(WHAT THE EXERCISE ASKS):
Leave out every line before the one that contains "The mechanization took". Please restate that line and the rest of the data word for word, through the end.

**** DATA IN THIS EXERCISE ****

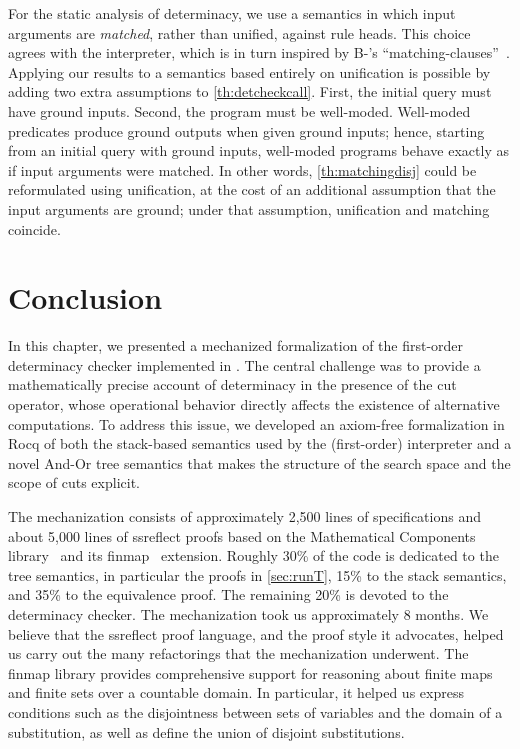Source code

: For the static analysis of determinacy, we use a semantics in which
input arguments are \emph{matched}, rather than unified, against rule
heads. This choice agrees with the \elpi interpreter, which is in turn
inspired by B-\prolog's
``matching-clauses''~\cite{ait1991-wam,zhou2012}.
Applying our results to a semantics based entirely on unification is
possible by adding two extra assumptions to
\cref{th:detcheckcall}. First, the initial query must have ground inputs. Second, the
program must be well-moded. Well-moded predicates produce ground
outputs when given ground inputs; hence, starting from an initial query
with ground inputs, well-moded programs behave exactly as if input
arguments were matched. In other words,
\cref{th:matchingdisj} could be reformulated using unification, at the
cost of an additional assumption that the input arguments are ground;
under that assumption, unification and matching coincide.

\section{Conclusion}%

In this chapter, we presented a mechanized formalization of the first-order
determinacy checker implemented in \elpi. The central challenge was to provide a
mathematically precise account of determinacy in the presence of the cut
operator, whose operational behavior directly affects the existence of
alternative computations. To address this issue, we developed an axiom-free
formalization in Rocq of both the stack-based semantics used by the (first-order) \elpi
interpreter and a novel And-Or tree semantics that makes the structure of the
search space and the scope of cuts explicit.

The mechanization consists of approximately 2,500 lines of
specifications and about 5,000 lines of ssreflect proofs based on
the Mathematical Components library~\cite{assia2022}
and its finmap~\cite{finmap} extension.
Roughly 30\% of the code is dedicated to the tree semantics, in particular
the proofs in \cref{sec:runT}, 15\% to the stack semantics, and 35\% to the
equivalence proof. The remaining 20\% is devoted to the determinacy checker.
The mechanization took us approximately $8$ months.
We believe that the ssreflect proof language, and the proof style it
advocates, helped us carry out the many refactorings that the mechanization
underwent. The finmap library provides comprehensive support for reasoning
about finite maps and finite sets over a countable domain. In particular, it
helped us express conditions such as the disjointness between sets of
variables and the domain of a substitution, as well as define the union of
disjoint substitutions.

****

(REPLY):
The mechanization took us approximately $8$ months.
We believe that the ssreflect proof language, and the proof style it
advocates, helped us carry out the many refactorings that the mechanization
underwent. The finmap library provides comprehensive support for reasoning
about finite maps and finite sets over a countable domain. In particular, it
helped us express conditions such as the disjointness between sets of
variables and the domain of a substitution, as well as define the union of
disjoint substitutions.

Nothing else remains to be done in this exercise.